** AIM OF THE EXERCISE **
Read the entries below and pull out each line with the string "testFiles".

Segment Start: RECORDS TO PROCESS

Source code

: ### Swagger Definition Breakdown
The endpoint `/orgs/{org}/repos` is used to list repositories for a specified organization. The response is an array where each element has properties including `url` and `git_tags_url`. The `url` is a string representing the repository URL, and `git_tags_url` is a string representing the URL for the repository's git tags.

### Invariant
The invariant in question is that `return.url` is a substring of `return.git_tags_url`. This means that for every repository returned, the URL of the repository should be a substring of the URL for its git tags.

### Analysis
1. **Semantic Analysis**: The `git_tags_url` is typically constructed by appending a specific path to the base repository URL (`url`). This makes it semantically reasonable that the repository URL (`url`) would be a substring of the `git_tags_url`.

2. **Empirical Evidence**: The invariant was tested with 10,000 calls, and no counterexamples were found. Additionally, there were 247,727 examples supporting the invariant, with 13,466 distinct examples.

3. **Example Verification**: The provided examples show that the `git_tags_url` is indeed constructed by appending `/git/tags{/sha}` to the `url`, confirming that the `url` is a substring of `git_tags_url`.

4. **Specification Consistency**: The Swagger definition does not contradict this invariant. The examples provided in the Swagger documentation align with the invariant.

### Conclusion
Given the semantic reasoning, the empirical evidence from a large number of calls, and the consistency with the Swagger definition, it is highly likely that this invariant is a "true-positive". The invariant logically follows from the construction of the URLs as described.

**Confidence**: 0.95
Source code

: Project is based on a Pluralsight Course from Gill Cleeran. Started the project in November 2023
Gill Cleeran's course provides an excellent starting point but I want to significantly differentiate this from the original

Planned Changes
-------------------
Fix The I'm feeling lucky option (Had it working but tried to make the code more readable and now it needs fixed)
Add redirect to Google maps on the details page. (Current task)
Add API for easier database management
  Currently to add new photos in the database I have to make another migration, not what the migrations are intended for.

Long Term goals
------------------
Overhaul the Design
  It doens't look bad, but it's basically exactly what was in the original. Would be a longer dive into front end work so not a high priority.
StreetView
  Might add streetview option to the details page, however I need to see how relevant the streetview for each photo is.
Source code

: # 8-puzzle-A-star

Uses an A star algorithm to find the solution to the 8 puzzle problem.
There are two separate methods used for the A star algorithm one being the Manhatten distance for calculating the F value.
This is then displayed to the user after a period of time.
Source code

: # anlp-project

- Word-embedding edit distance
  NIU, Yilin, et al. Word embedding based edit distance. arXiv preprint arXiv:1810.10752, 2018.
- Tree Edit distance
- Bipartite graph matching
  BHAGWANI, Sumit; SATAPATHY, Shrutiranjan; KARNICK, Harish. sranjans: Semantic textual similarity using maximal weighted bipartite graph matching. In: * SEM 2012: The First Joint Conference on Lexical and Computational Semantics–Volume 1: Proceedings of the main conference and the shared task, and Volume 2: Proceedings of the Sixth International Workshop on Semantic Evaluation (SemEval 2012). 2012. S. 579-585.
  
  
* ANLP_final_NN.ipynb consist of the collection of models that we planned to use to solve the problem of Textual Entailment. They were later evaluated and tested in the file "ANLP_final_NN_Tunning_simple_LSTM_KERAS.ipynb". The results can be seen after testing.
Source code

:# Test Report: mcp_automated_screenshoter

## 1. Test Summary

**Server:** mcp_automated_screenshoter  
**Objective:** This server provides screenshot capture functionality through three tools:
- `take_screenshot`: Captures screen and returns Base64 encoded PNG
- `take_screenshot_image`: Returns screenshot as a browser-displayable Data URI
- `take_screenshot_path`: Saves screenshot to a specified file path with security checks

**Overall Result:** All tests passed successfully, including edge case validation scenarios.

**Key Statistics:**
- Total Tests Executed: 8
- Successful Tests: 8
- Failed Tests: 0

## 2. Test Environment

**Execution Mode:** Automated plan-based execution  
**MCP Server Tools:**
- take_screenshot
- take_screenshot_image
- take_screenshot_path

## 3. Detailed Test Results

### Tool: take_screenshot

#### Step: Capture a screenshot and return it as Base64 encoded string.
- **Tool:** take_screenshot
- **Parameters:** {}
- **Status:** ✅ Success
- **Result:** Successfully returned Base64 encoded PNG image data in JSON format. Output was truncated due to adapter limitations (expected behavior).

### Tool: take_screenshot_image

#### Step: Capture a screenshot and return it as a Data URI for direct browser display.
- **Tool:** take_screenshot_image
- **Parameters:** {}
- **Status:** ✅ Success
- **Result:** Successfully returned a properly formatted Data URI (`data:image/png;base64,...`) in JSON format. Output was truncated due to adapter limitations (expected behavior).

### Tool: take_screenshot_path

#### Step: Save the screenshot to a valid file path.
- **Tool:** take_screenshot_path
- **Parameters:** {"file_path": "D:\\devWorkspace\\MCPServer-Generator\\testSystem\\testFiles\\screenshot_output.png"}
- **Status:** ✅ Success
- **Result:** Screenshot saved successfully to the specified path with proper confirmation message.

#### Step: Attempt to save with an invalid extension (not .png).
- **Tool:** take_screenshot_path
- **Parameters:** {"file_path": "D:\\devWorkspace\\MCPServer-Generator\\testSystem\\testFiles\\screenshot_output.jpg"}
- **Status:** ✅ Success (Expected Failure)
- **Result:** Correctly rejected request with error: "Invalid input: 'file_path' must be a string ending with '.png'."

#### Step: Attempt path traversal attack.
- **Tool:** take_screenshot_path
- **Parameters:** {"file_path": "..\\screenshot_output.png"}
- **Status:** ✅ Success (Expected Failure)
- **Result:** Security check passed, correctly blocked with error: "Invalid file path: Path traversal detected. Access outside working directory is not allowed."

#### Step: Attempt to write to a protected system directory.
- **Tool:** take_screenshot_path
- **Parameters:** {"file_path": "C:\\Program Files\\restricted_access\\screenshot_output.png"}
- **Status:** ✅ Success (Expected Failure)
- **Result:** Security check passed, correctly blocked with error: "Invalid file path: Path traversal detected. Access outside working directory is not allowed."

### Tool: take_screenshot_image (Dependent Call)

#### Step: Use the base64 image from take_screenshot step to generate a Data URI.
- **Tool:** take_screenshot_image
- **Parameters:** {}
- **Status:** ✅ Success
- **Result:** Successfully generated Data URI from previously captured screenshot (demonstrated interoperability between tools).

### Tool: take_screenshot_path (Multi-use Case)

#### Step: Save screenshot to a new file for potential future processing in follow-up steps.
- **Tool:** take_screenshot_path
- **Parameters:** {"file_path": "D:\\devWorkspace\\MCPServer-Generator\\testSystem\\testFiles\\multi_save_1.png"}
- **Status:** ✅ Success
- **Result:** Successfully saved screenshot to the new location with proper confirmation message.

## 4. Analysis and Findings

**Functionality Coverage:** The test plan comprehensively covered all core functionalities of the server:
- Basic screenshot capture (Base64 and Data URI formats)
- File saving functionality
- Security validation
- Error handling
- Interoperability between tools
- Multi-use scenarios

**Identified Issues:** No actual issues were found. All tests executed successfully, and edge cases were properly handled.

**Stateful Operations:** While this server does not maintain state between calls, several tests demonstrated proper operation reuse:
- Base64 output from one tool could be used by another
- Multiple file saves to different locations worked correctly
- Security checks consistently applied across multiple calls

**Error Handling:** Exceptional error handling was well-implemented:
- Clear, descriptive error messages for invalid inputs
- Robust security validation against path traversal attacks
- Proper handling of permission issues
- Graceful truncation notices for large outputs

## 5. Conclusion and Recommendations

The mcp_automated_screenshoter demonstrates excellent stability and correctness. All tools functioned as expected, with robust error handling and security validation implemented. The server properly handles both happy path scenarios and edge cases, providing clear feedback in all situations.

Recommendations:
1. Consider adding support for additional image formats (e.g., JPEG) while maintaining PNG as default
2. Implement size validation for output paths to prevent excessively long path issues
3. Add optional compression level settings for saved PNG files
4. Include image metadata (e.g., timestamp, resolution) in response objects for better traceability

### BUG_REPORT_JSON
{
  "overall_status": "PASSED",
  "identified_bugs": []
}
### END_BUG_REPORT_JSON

Segment End: RECORDS TO PROCESS

** YOUR RESPONSE **
- **Parameters:** {"file_path": "D:\\devWorkspace\\MCPServer-Generator\\testSystem\\testFiles\\screenshot_output.png"}
- **Parameters:** {"file_path": "D:\\devWorkspace\\MCPServer-Generator\\testSystem\\testFiles\\screenshot_output.jpg"}
- **Parameters:** {"file_path": "D:\\devWorkspace\\MCPServer-Generator\\testSystem\\testFiles\\multi_save_1.png"}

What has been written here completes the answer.